In the last few years IPOs have been built on very dramatic assumptions and very aggressive growth plans, and have been marketed to a certain kind of investor. That investor is looking for the next Cisco, the next Intel. But I'm convinced there are lots of people out there who are more than happy to buy stocks in companies they respect that aren't necessarily projecting such dramatic growth.
That's one of the reasons why I think IPOs should be auctions: to go out to a company's affinity group and the individual investors who know the company's products, and to offer stock to them. That's the whole point.
We also found that in the institutional market there are lots and lots of middle-market investment advisers. They're always looking for new and unusual ideas and are willing to look in industries that are not in vogue. The whole point of the open IPO is to go out and reach buyers who don't normally participate in conventional, investment-bank IPOs.
Where will the next batch of these IPOs come from?
A huge portion of the pipeline is technology companies, but there are businesses in other areas as well.
We've had some success in the consumer-branded areas. For example, there are hundreds of independent wineries, and among them, there are a dozen or two that have very strong brands and that could be very good candidates for the public markets.
The model that I always have in my head is an initial public offering we did at H&Q for Neutrogena, the soap people. We did an offering for them back in the '70s. CEO Lloyd Cotsen had to buy out some of his partners and his father-in-law, who was the founder. Neutrogena went public and stayed public for over 20 years. And it grew. The people who bought that stock -- there were some who held it the whole way -- were rewarded when the company sold out to Johnson & Johnson for roughly $900 million.

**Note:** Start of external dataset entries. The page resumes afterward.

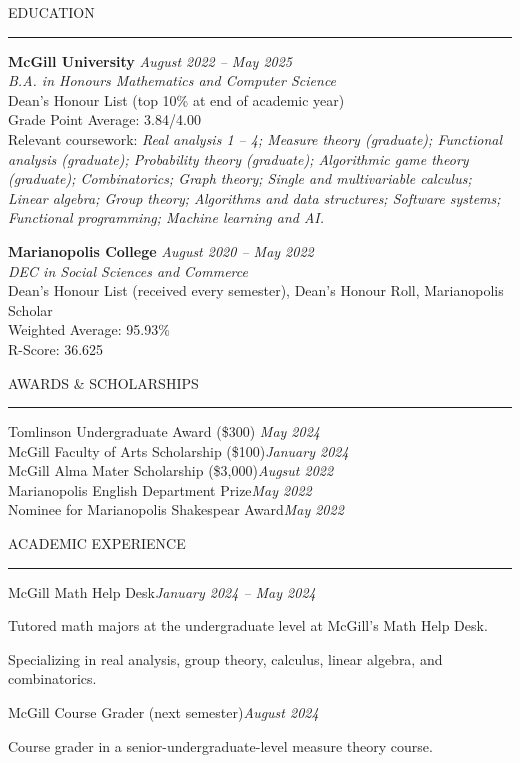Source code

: \documentclass{resume}
\renewenvironment{rSection}[1]{
\sectionskip
\textcolor{CarnegieMellonRed}{\MakeUppercase{#1}}
\sectionlineskip
\hrule
\begin{list}{}{
\setlength{\leftmargin}{1.5em}
}
\item[]
}{
\end{list}
}
\begin{document}
\begin{rSection}{Education}
{\bf McGill University} \hfill {\em August 2022 -- May 2025} 
\\ \emph{B.A. in Honours Mathematics and Computer Science} \hfill
\vspace{0.1cm}
\\ Dean's Honour List (top 10\% at end of academic year)
\\ Grade Point Average: 3.84/4.00 \hfill
\\ Relevant coursework: \textit{Real analysis 1 -- 4; Measure theory (graduate); Functional analysis (graduate); Probability theory (graduate); Algorithmic game theory (graduate); Combinatorics; Graph theory; Single and multivariable calculus; Linear algebra; Group theory; Algorithms and data structures; Software systems; Functional programming; Machine learning and AI.}

{\bf Marianopolis College} \hfill {\em August 2020 -- May 2022} 
\\ \emph{DEC in Social Sciences and Commerce}
\vspace{0.1cm}
\\ Dean's Honour List (received every semester), Dean's Honour Roll, Marianopolis Scholar
\\ Weighted Average: 95.93\%
\\ R-Score: 36.625
\end{rSection}

\begin{rSection}{Awards \& Scholarships} \itemsep -2pt
{Tomlinson Undergraduate Award (\$300)} \hfill {\em May 2024} \\
{McGill Faculty of Arts Scholarship (\$100)}\hfill {\em January 2024} \\
{McGill Alma Mater Scholarship (\$3,000)}\hfill {\em Augsut 2022} \\
{Marianopolis English Department Prize}\hfill {\em May 2022} \\
{Nominee for Marianopolis Shakespear Award}\hfill {\em May 2022}
\end{rSection}

\begin{rSection}{Academic Experience}
\begin{rSubsection}{McGill Math Help Desk}{\em January 2024 -- May 2024}{} 

\item Tutored math majors at the undergraduate level at McGill's Math Help Desk.
\item Specializing in real analysis, group theory, calculus, linear algebra, and combinatorics.
\end{rSubsection}
\begin{rSubsection}{McGill Course Grader (next semester)}{\em August 2024}{} 

\item Course grader in a senior-undergraduate-level measure theory course.
\end{rSubsection}
\end{rSection}
\end{document}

"The whole point of the open IPO is to go out and reach those buyers who don't normally participate in a conventional IPO."
That was a perfect example of a company that went public to provide liquidity to its partners and to allow management to fix the balance sheet. It was a great cash-generating business, so Lloyd didn't have to raise any more money. He never had to sell out, and he didn't sell out until he decided that he wanted to do something else with his life.
There will also be some franchises that ultimately will go public. Some law firms will go public, because there are some very strong franchises in that field. Some venture-capital companies will go public -- I would love to own a piece of Kleiner Perkins. There are going to be a lot of businesses like that, where going public will be one way to capitalize on the value that the partners have built.
What about liquidity and exits? Are we looking at letting many investors into an environment where you encourage long-term investing and discourage short-term investing?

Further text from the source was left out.